For his long contribution to journalism on the island, Richards is sometimes referred to as 'the father of the Tasmanian press'. However, other sources bestow that honour on the printer Andrew Bent.

== Writer ==
It is difficult to estimate his complete critical, antiquarian and literary output as he often wrote under pseudonyms in order to hide the extent of the content of the papers that had come from his pen. 'Mervinius', 'Edward Trevor Anwyl' and 'Peregrine' were among the names he used prior to his emigration to Australia. The majority of his short stories has a Welsh background and is set between Barmouth and Dolgellau in the county of his childhood, Merionethshire. Much of his unsigned output can be traced thanks to his habit of re-using entire sections across several of his antiquarian essays and short stories.

In 2017 Rita Singer collected and edited a selection of Richards's Welsh stories for the first time and published them as Rob the Red-Hand and Other Stories of Welsh Society and Scenery. In a review of the book, Bethan Jenkins wrote These stories are suffused with an almost unbearably aching melancholy; for a lost country, lost youth, and first love.
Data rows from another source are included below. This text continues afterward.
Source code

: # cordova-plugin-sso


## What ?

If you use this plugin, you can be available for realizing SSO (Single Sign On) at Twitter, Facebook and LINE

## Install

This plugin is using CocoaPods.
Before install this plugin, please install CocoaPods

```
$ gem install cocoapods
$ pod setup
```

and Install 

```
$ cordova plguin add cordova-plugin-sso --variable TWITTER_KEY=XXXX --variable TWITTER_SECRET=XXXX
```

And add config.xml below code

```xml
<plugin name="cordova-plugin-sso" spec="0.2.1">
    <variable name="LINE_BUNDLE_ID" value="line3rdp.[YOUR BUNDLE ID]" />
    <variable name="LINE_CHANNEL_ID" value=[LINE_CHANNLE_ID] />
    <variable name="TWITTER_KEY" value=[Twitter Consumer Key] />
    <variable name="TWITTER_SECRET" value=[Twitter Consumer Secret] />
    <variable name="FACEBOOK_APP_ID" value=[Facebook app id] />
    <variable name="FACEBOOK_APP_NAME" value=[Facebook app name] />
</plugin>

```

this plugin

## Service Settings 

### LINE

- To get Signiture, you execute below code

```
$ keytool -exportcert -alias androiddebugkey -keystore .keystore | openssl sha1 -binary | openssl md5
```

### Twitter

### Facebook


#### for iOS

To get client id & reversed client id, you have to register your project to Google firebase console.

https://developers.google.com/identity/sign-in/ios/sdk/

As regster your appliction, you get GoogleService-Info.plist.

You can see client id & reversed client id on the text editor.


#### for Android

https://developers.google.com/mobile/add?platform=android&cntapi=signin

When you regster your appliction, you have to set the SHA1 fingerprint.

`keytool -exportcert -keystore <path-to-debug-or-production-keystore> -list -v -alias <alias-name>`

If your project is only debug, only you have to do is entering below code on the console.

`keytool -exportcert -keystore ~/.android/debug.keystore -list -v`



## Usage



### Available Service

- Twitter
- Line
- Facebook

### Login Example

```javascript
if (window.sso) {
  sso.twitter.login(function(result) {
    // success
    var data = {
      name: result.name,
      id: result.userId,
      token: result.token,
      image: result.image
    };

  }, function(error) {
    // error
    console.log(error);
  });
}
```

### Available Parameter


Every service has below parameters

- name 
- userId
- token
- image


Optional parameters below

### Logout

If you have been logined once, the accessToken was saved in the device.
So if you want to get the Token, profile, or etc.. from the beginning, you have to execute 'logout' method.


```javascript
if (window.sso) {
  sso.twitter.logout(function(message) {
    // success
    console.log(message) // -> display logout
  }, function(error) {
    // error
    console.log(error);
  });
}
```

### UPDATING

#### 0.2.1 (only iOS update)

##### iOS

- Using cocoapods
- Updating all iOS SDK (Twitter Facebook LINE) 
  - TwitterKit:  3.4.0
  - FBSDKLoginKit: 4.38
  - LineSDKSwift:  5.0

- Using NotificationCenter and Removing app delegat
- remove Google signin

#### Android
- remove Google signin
Richards was Australia's first literary critic and a pioneer of the Tasmanian short story. A significant volume of Richards' recognisable literary work was published in the Hobart Town Magazine. At least half of the magazine's content was poems, essays, reviews, sketches and short stories by him.

== Translations ==
Although considered a minor writer, at least two of Richards's works were translated into other languages during his lifetime. His short-story collection Tales of Welsh Society and Scenery (1827) was translated into German as Romantische Darstellungen aus Wallis (1828). 'Ysbryd Pont Fatthew' is an abridged Welsh translation of Richards's short story 'The Spectre of Pont Vathu' (1822).

== Death ==
According to his death certificate, Richards died of infirmity and old age at Portsea Place, Hobart aged 77.